Now step forward eight years later after those Palookaville shows. Just like an Aborigine praying for rain in the desert, I finally came to my senses in Seattle, focused my eyes 50 feet in front of me, and found one Sean Sellers walking with one Brooks Wackerman. Sellers was playing with The Real McKenzies (and was wearing a kilt to prove it [really!]), and Wackerman was, of course, was throwing down behind Bad Religion. I ran up to them and asked for interviews. Brooks agrees to do the interview that day, Sean said that he was pretty busy, and asked me to find him over the next couple days.
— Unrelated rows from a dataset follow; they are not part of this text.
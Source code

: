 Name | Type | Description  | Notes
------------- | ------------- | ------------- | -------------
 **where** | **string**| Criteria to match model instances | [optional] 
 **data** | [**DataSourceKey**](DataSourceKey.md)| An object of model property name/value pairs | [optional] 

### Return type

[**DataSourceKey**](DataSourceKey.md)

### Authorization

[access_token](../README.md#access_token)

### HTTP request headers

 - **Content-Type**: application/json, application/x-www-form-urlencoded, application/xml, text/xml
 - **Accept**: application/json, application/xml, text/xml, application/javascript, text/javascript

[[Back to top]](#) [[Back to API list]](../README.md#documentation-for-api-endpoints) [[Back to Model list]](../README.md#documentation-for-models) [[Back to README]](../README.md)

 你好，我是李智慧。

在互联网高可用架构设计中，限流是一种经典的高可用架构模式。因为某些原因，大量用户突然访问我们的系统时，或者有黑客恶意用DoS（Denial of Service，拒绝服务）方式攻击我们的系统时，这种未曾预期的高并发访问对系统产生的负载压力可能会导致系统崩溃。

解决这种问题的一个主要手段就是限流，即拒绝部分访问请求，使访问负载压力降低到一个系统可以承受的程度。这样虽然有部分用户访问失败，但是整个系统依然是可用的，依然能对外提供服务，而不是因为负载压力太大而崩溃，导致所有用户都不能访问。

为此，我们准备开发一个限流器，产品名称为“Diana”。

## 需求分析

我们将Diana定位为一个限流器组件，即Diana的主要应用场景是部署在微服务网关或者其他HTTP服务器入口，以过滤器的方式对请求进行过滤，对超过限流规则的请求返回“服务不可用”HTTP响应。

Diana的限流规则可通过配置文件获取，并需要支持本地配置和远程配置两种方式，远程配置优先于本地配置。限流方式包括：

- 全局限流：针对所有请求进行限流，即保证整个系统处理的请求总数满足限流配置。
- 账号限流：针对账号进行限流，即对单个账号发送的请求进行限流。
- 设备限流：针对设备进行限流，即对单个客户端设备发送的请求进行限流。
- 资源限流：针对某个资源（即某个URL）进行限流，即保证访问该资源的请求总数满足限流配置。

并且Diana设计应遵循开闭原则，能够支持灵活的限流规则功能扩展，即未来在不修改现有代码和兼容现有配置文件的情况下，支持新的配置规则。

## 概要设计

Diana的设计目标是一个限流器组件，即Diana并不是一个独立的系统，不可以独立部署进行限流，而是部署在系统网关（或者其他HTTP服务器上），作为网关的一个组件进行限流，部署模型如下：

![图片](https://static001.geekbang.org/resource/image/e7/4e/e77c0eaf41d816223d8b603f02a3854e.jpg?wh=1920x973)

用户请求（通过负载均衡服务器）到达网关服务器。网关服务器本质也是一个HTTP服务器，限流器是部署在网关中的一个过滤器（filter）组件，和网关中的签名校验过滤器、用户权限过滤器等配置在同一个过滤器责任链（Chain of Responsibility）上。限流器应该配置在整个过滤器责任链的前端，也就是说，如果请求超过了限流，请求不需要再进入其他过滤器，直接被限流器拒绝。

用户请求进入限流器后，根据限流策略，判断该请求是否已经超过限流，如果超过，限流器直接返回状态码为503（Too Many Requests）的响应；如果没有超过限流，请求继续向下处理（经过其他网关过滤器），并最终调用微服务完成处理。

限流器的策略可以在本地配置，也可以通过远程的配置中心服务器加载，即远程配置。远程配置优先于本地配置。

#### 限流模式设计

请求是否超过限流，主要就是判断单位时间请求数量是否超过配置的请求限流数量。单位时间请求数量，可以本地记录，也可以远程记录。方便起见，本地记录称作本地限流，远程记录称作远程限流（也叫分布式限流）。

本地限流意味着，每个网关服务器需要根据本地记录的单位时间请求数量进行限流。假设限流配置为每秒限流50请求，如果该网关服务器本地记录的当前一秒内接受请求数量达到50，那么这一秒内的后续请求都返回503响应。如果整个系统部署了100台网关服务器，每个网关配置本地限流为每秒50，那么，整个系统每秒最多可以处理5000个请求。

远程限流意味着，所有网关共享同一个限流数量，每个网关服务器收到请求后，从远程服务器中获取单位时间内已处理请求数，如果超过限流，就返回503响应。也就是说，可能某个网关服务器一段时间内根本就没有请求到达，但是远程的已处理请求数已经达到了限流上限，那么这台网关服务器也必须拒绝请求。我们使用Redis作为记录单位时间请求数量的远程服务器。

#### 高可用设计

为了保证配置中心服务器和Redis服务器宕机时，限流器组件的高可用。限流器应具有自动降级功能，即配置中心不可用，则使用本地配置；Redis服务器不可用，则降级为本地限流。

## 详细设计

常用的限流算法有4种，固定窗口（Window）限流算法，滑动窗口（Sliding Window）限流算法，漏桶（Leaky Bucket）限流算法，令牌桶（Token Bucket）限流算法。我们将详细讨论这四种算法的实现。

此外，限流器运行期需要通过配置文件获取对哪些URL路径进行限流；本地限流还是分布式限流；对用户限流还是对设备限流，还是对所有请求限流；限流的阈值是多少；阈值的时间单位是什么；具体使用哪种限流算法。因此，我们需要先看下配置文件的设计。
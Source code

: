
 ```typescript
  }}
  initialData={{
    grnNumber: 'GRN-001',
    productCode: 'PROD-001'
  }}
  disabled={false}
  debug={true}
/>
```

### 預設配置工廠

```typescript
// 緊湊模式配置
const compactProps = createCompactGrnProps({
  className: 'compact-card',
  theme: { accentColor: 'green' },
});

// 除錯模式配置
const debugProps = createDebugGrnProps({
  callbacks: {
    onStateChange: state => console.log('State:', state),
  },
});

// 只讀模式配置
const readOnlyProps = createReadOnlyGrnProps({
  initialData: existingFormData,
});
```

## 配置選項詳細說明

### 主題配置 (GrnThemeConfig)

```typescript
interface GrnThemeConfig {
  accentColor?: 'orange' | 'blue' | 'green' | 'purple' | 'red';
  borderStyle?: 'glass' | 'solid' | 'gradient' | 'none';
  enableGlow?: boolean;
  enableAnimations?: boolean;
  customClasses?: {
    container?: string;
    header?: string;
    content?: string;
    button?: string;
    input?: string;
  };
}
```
About an hour later Setoff was to be one of the first groups to perform on the Kevin Says Stage that day (they change show times every day). They asked all of the drummers to share a drum kit (minus cymbals and snare) that traveled with the stage, which every drummer, of course, agreed to do (in hindsight it was more of a rhetorical question). They proceeded to take out this thrashed kit that looked like it had just been dragged through the mud, and asked me to tune it. When I finally got the lug nuts partially tightened and hit the drum, I was expecting the worst. I was blown away by how huge and amazing the toms and bass drum sounded. This was my introduction to Shine Drums, as I would tell the company owner, Sean, many times later. On this tour, his drums had taken a violent beating from the last two months on the road, and they still sounded incredible. (Believe it or not, they’re not paying me to write this--his drums just sounded that good!)
As our group started performing there were very few people watching us, but my heart was racing regardless (I had been waiting three months for these shows). Two songs later, there was a big enough group of about 20 or 30 people dancing around in a circle pit. But…we made the mistake of playing a mid tempo song when the small audience was feeling more on the rambunctious side of things. They stopped moving, and half of them took off. A couple songs later as I finally came to my senses, we were told our 25-minute time slot was done. I get off the stage and start rushing back to the publicity booth for my second or third interview of the day.